[For those who came in late… Start with Not long ago, or Little by little (1)]
Not long ago, in a place not far away and directly connected to you, something like this was happening…
A village in Suffolk [in the east of England], circa 1900:
There were seven children at home and father’s wages had been reduced to 10 shillings a week. Our cottage was nearly empty – except for people. There was a scrubbed brick floor and just one rug made of scraps of old clothes pegged into a sack… Six of us boys and girls slept in one bedroom and our parents and the baby slept in the other. There was no newspaper and nothing to read except the bible. All the village houses were like this.

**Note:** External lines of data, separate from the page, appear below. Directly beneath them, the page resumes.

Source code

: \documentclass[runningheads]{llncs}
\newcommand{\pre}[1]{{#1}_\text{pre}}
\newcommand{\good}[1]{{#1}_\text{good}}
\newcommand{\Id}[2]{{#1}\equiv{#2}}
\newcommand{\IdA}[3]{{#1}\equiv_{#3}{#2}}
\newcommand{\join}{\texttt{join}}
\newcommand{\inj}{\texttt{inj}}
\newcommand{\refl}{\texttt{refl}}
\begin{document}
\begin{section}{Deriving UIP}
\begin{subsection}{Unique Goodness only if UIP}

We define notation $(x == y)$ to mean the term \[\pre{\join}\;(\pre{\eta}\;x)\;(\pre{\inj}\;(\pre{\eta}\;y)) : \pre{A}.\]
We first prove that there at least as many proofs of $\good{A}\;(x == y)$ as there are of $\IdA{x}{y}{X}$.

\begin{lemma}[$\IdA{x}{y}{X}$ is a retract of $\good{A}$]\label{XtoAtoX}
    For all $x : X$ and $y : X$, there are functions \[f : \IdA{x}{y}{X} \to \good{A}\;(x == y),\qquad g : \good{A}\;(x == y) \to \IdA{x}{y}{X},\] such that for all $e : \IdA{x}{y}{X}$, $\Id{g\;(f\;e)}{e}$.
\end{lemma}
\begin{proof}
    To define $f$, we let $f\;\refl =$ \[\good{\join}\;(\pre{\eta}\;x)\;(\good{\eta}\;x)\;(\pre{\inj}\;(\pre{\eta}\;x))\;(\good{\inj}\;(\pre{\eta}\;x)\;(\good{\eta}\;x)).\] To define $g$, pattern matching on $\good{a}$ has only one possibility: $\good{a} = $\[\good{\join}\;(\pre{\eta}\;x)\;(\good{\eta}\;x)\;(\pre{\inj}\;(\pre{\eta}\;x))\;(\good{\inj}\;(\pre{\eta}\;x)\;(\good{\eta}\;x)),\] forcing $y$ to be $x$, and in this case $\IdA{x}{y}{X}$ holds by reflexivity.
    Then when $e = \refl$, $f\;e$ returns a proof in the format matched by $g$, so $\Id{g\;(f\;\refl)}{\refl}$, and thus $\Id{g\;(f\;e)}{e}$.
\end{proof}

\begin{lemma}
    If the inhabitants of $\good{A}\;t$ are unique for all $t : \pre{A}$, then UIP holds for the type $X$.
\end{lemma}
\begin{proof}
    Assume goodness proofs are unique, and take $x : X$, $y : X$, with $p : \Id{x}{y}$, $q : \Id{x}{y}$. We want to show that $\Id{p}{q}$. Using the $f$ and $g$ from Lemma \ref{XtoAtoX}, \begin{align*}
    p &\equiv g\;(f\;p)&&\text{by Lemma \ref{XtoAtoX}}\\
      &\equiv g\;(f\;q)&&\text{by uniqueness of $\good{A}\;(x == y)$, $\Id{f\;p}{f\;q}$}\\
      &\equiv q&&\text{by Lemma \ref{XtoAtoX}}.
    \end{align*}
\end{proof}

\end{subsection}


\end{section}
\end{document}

Our food was apples, potatoes, swedes and bread, and we drank our tea without milk or sugar. Skim milk was bought from the farm but it was thought a luxury. Nobody could get enough to eat no matter how they tried. Two of my brothers were out to work. One was eight years old and he got 3 shillings a week, the other got about 7s. Our biggest trouble was water. There was no water near, it all had to be fetched from the foot of a hill nearly a mile away. “Drink all you can at school,’ we were told – there was a tap at school. I always remember the bitter metal taste of the tap in my mouth; it was cold – beautiful!
…
There was no music in the village then except at chapel or the church and our family hurried from one to the other to hear all we could…
…
The school was useless. The farmers came and took boys away from it when they felt like it, the parson raided it for servants. The teacher was a respectable woman who did her best. Sometimes she would bring the Daily Graphic down and show us the news. I looked forward to leaving school so that I could get educated. I knew that education was in books, not in school: there were no books there. I was a child when I left but already I knew that our “learning” was rubbish, that our food was rubbish and that I should end as rubbish if I didn’t watch out.
…
[I gained weight when I joined the army] because it was the first time in my life there had been no strenuous work. I want to say this simply as a fact, that village people in Suffolk in my day were worked to death. It literally happened. It is not a figure of speech. I was worked mercilessly. I am not complaining about it. It is what happened to me… We were all delighted when war broke out.
“Leonard Thompson,” farm-worker – in Ronald Blythe‘s Akenfield
Akenfield is an oral history of a Suffolk village, written in the late 60s. It documents a way of life not far away, not long ago, but almost forgotten.
Recommended.
My grandparents were children in 1900 and from ordinary families, but I never imagined things were like that!